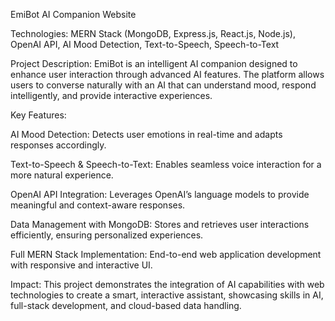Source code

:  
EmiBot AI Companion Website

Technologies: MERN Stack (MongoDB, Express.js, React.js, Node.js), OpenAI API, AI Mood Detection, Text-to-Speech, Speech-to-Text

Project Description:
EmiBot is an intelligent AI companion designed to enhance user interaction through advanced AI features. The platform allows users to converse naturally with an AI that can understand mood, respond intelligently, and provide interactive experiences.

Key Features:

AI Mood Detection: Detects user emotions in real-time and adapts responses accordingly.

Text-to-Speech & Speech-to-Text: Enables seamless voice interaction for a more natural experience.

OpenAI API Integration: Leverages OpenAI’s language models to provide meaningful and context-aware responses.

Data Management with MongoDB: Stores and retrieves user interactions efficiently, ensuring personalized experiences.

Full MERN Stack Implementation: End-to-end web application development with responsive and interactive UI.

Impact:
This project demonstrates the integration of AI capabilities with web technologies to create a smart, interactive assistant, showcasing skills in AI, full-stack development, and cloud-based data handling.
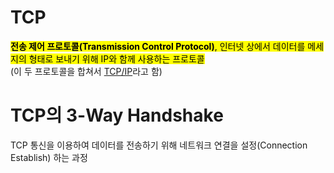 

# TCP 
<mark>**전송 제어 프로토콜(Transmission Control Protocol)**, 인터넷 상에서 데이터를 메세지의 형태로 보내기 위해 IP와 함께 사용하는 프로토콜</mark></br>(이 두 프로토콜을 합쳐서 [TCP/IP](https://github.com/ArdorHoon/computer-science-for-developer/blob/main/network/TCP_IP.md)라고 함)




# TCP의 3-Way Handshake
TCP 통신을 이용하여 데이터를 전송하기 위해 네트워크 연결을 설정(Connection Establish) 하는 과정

__________________________________________________

• WHAT IS REQUIRED: Write out each line above containing "Speech".

• WRITTEN ANSWER:
Technologies: MERN Stack (MongoDB, Express.js, React.js, Node.js), OpenAI API, AI Mood Detection, Text-to-Speech, Speech-to-Text
Text-to-Speech & Speech-to-Text: Enables seamless voice interaction for a more natural experience.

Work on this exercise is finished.